+++ DATA PROVIDED

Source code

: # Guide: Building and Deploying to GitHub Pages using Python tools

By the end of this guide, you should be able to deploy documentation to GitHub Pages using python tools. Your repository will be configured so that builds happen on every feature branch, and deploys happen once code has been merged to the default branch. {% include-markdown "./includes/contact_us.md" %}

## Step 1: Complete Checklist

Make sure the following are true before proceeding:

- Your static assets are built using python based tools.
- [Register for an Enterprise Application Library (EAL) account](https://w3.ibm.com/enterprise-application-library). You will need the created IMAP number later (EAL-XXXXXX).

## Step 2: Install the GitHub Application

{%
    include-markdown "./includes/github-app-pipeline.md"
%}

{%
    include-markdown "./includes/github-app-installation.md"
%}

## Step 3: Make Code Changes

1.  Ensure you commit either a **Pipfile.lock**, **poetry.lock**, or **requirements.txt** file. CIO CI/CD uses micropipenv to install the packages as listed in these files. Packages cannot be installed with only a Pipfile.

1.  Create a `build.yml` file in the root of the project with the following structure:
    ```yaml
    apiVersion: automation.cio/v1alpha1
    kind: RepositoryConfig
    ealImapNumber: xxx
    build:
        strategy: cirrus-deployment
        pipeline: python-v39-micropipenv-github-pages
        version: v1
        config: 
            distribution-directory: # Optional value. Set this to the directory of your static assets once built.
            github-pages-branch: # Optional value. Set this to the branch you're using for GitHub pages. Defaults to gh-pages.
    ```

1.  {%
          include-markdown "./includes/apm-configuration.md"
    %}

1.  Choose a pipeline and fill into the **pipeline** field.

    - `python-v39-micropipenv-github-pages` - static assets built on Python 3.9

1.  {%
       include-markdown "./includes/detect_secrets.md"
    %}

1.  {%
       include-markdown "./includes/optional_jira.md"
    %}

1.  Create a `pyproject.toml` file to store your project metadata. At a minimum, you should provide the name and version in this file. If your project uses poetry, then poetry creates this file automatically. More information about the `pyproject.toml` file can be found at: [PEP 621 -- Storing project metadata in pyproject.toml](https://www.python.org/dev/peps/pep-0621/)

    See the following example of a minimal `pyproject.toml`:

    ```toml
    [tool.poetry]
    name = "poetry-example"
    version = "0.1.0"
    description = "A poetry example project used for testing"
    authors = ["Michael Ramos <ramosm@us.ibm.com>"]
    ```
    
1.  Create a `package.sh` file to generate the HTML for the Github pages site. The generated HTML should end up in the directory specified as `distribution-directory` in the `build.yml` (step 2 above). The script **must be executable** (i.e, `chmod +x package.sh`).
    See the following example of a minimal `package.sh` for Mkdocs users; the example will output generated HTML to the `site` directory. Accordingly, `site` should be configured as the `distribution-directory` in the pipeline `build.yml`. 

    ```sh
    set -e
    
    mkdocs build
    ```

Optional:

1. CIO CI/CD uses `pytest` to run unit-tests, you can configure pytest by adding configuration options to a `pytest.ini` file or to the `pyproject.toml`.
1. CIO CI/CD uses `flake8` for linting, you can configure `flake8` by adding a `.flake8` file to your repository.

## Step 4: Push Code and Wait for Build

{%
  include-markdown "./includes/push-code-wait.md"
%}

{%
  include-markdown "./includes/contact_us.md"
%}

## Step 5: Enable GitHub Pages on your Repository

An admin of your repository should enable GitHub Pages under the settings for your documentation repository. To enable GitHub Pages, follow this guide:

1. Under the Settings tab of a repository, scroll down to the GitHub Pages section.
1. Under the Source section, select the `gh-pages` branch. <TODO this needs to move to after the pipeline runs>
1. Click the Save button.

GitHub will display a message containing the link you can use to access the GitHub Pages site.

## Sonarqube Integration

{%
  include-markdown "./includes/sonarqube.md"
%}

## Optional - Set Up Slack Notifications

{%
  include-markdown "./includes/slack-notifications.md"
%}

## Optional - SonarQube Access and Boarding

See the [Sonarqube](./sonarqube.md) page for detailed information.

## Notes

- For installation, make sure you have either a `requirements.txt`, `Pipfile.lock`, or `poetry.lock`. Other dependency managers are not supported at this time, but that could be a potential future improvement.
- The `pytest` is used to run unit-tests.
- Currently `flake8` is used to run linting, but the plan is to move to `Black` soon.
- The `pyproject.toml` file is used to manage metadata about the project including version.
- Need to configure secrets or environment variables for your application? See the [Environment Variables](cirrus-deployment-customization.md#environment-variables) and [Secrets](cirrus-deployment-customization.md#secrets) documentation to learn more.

++++++

* _AIM OF THE TASK_
Each line above where the word "following" occurs should be returned in full.

* _RESPONSE TO THE TASK_
Make sure the following are true before proceeding:
1.  Create a `build.yml` file in the root of the project with the following structure:
    See the following example of a minimal `pyproject.toml`:
    See the following example of a minimal `package.sh` for Mkdocs users; the example will output generated HTML to the `site` directory. Accordingly, `site` should be configured as the `distribution-directory` in the pipeline `build.yml`. 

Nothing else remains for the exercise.